Raphael's portrait of Castiglione

According to Baldassare Castiglione (1478-1529), the term “sprezzatura” that he introduces in his classic work, The Book of the Courtier, is defined as “a certain nonchalance, so as to conceal all art and make whatever one does or says appear to be without effort and almost without any thought about it.” He adds that it demonstrates the ability of the courtier to display “an easy facility in accomplishing difficult actions which hides the conscious effort that went into them.”

Sprezzatura has also been described “as a form of defensive irony: the ability to disguise what one really desires, feels, thinks, and means or intends behind a mask of apparent reticence and nonchalance.” The word has entered the English language as the Oxford English Dictionary defines it: “studied carelessness.”

So what?

Those familiar with the research conducted by Anders Ericsson and his associates at Florida State University are already aware of what is now generally referred to as “The 10,000 Hour Rule.” Actually, it’s a guideline to superior performance during a process that requires (on average) 10,000 hours of rigorous iterative practice under expert and relentlessly demanding supervision.

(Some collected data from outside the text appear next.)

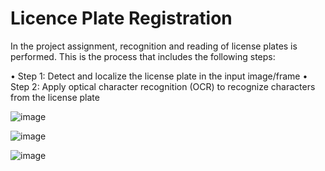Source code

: # Licence Plate Registration

In the project assignment, recognition and reading of license plates is performed. This is the process that
includes the following steps:

• Step 1: Detect and localize the license plate in the input image/frame
• Step 2: Apply optical character recognition (OCR) to recognize characters
from the license plate

![image](https://github.com/basicem/licence-plate-registration/assets/96090279/6745eaaf-d02b-4621-86ab-2067562d3f1d)

![image](https://github.com/basicem/licence-plate-registration/assets/96090279/d73552f4-1c77-4f0c-83fc-1deebba94cc9)

![image](https://github.com/basicem/licence-plate-registration/assets/96090279/878855cc-16d2-4728-88c7-ad4617e41847)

The world already has too many do-nothing self-promoters whose only claim to fame is their ability to attract attention.

The world needs more people who are willing and able to complete the demanding process that superior performance requires…and do so with style, grace, and élan. Not false modesty but genuine humility. We need the expertise they offer and will welcome their “easy facility in accomplishing difficult actions” without posturing, bluster, and bravado.

Yes indeed, the world needs more sprezzatura.